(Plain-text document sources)
☆ ☆ ☆ ☆
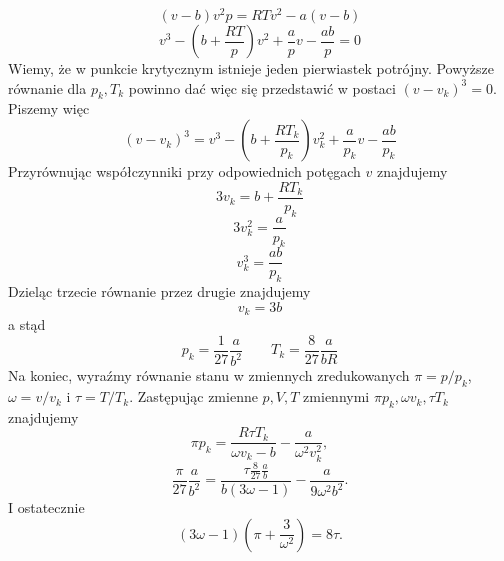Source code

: \documentclass[11pt,a4paper]{article}
\newcounter{zadanie}\newcommand{\zadanie}[1][]{\addtocounter{zadanie}{1} ~\\  {\bf \emph{Zadanie \arabic{zadanie} #1 }} \\}
\begin{document}
\begin{equation*}
    (v-b)v^2p=RTv^2-a(v-b)
\end{equation*}
\begin{equation*}
    v^3-\left( b+\frac{RT}{p} \right)v^2+\frac{a}{p}v-\frac{ab}{p}=0
\end{equation*}
Wiemy, że w punkcie krytycznym istnieje jeden pierwiastek potrójny. Powyższe równanie dla $p_k, T_k$ powinno dać więc się przedstawić w postaci $(v-v_k)^3=0$. Piszemy więc
\begin{equation*}
    (v-v_k)^3=v^3-\left( b+\frac{RT_k}{p_k} \right)v_k^2+\frac{a}{p_k}v-\frac{ab}{p_k}
\end{equation*}
Przyrównując współczynniki przy odpowiednich potęgach $v$ znajdujemy
\begin{equation*}
    3v_k=b+\frac{RT_k}{p_k}
\end{equation*}
\begin{equation*}
    3v_k^2=\frac{a}{p_k}
\end{equation*}
\begin{equation*}
    v_k^3=\frac{ab}{p_k}
\end{equation*}
Dzieląc trzecie równanie przez drugie znajdujemy 
\begin{equation*}
    v_k=3b
\end{equation*}
a stąd
\begin{equation*}
    p_k=\frac{1}{27}\frac{a}{b^2} \qquad T_k=\frac{8}{27}\frac{a}{bR}
\end{equation*}
Na koniec, wyraźmy równanie stanu w zmiennych zredukowanych $\pi =p/p_k$, $\omega=v/v_k$ i $\tau=T/T_k$. Zastępując zmienne $p,V,T$ zmiennymi $\pi p_k, \omega v_k, \tau T_k$ znajdujemy
\begin{equation*}
    \pi p_k=\frac{R \tau T_k}{\omega v_k-b}-\frac{a}{\omega^2 v_k^2},
\end{equation*}
\begin{equation*}
    \frac{\pi}{27}\frac{a}{b^2}=\frac{\tau \frac{8}{27}\frac{a}{b}}{b(3\omega-1)}-\frac{a}{9\omega^2 b^2}.
\end{equation*}
I ostatecznie
\begin{equation*}
    (3 \omega-1) \left( \pi +\frac{3}{\omega^2} \right)=8 \tau.
\end{equation*}


\end{document}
☆ ☆ ☆ ☆
### [WORK REQUEST]
Write out each entry exactly; any pictures stay out of the copy.

### [TASK RESULT]
Source code

: \documentclass[11pt,a4paper]{article}
\newcounter{zadanie}\newcommand{\zadanie}[1][]{\addtocounter{zadanie}{1} ~\\  {\bf \emph{Zadanie \arabic{zadanie} #1 }} \\}
\begin{document}
\begin{equation*}
    (v-b)v^2p=RTv^2-a(v-b)
\end{equation*}
\begin{equation*}
    v^3-\left( b+\frac{RT}{p} \right)v^2+\frac{a}{p}v-\frac{ab}{p}=0
\end{equation*}
Wiemy, że w punkcie krytycznym istnieje jeden pierwiastek potrójny. Powyższe równanie dla $p_k, T_k$ powinno dać więc się przedstawić w postaci $(v-v_k)^3=0$. Piszemy więc
\begin{equation*}
    (v-v_k)^3=v^3-\left( b+\frac{RT_k}{p_k} \right)v_k^2+\frac{a}{p_k}v-\frac{ab}{p_k}
\end{equation*}
Przyrównując współczynniki przy odpowiednich potęgach $v$ znajdujemy
\begin{equation*}
    3v_k=b+\frac{RT_k}{p_k}
\end{equation*}
\begin{equation*}
    3v_k^2=\frac{a}{p_k}
\end{equation*}
\begin{equation*}
    v_k^3=\frac{ab}{p_k}
\end{equation*}
Dzieląc trzecie równanie przez drugie znajdujemy 
\begin{equation*}
    v_k=3b
\end{equation*}
a stąd
\begin{equation*}
    p_k=\frac{1}{27}\frac{a}{b^2} \qquad T_k=\frac{8}{27}\frac{a}{bR}
\end{equation*}
Na koniec, wyraźmy równanie stanu w zmiennych zredukowanych $\pi =p/p_k$, $\omega=v/v_k$ i $\tau=T/T_k$. Zastępując zmienne $p,V,T$ zmiennymi $\pi p_k, \omega v_k, \tau T_k$ znajdujemy
\begin{equation*}
    \pi p_k=\frac{R \tau T_k}{\omega v_k-b}-\frac{a}{\omega^2 v_k^2},
\end{equation*}
\begin{equation*}
    \frac{\pi}{27}\frac{a}{b^2}=\frac{\tau \frac{8}{27}\frac{a}{b}}{b(3\omega-1)}-\frac{a}{9\omega^2 b^2}.
\end{equation*}
I ostatecznie
\begin{equation*}
    (3 \omega-1) \left( \pi +\frac{3}{\omega^2} \right)=8 \tau.
\end{equation*}


\end{document}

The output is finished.